The purple sprout has the looks, the flavour, and, due to the purple anthocyanin, it also has a few additional healthy characteristics. But as the saying goes, some people don’t trust anything they don’t know. And the same is true for retailers, who therefore don’t put these sprouts on their shelves. High time, therefore, to experience the purple sprouts during the Purple Sprout Experience organised by Eelco van Putten by courtesy of Van Nature.

Please click here for the photo report.

Eating sprouts
Eelco is determined to “get everyone to eat sprouts.” His company grew rapidly by growing green sprouts, but now he’s dedicated to the purple version. “I enjoy growing flavourful quality products, and making as many people as possible into sprout enthusiasts,” he said. 

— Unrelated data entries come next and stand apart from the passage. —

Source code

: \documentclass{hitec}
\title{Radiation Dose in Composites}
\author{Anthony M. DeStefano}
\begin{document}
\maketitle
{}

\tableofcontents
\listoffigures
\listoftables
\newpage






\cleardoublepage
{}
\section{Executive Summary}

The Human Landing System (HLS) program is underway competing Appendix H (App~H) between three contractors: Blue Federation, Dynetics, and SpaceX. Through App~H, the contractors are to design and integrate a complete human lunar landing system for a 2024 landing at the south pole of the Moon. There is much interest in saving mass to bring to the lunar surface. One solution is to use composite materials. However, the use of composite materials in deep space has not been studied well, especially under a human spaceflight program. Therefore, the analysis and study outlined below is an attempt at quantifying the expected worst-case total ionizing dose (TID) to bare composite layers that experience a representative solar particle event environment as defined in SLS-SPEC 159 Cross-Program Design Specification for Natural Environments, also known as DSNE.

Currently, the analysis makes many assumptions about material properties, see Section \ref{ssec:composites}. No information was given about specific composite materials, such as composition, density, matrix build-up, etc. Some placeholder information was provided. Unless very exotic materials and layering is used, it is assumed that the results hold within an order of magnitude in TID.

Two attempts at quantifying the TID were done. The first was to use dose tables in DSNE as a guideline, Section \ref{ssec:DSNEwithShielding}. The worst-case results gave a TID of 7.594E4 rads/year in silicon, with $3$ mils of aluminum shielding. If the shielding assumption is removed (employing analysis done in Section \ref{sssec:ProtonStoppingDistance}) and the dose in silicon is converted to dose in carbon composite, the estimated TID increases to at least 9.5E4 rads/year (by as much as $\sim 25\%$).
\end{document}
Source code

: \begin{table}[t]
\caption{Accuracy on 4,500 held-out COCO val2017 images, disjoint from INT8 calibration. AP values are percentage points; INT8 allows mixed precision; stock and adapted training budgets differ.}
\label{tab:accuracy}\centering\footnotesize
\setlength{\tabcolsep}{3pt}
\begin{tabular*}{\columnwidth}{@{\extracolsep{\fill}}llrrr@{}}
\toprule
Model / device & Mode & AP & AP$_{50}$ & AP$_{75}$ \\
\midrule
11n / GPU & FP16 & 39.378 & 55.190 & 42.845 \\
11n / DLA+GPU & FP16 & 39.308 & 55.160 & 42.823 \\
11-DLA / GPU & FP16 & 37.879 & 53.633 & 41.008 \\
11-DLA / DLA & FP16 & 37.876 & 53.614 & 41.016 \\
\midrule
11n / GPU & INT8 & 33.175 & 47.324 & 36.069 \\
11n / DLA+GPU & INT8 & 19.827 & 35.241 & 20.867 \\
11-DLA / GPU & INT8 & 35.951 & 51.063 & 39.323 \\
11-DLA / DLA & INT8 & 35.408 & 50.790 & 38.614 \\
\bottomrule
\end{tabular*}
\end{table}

Arjan Levarht takes care of global sales as one of the distributors. 

Not painted
“Many people think it’s an unnatural colour, sometimes they ask if we paint green sprouts purple,” grower Eelco told the bloggers, vloggers and instagrammers that were drawn to the event. Purple sprouts are 100 per cent natural, and they came about naturally, Syntega agriculturalists Michiel de Mol said. He explained how the purple sprouts came about. “The purple colouring is natural in some sprout varieties. By selecting and cross-breeding purple sprouts with existing green ones, we managed to create a new sprout variety with this new characteristic.” Eelco demonstrated no paint is used by cutting a purple sprout in half. It was also purple on the inside. 

The participants of the Purple Sprout event were given a tour of the company: across the fields on which the sprouts are grown to the sorting, packing and cleaning machines that handle the harvested products. This involves an impressive amount of sprouts every day, which are sold all over the world.

Van Putten harvests green sprouts from June. Coincidentally, the first purple sprouts were harvested on the day of the Purple Sprout Experience. These will be available from Lidl as of this week. This discount supermarket chain wanted the purple sprouts on their shelves from the moment they were introduced. Other supermarket chains have since followed their example.

Sprouts grow on tall stalks. When the stalks are about one metre high, the centre of growth is removed so they don’t become too high, according to Eelco. When the sprouts are ready to be harvested, knives on the bottom of the harvest machine cut off the stalk. Field workers then put these in a cutting machine that cuts the sprouts and leaves from the stalk. The sprouts go to the processor, the stalks and leaves remain on the field as green manuring.

Before harvest machines were invented, the sprouts were harvested manually. All participants were invited to try their hand at this. It turned out to be quite heavy labour, the sprouts are firmly attached to the stalks, and it’s difficult to break them off when your hands are cold.

Sprout sauce
After the cold and the labour, the next stop was the delightful restaurant de Snoeperij & het Kabinet in Dirksland. Chef, Erica Goenendijk, prepared a flavourful meal. She creatively used purple sprouts in every course, and the sweet sprout sauce on the dessert was the biggest surprise.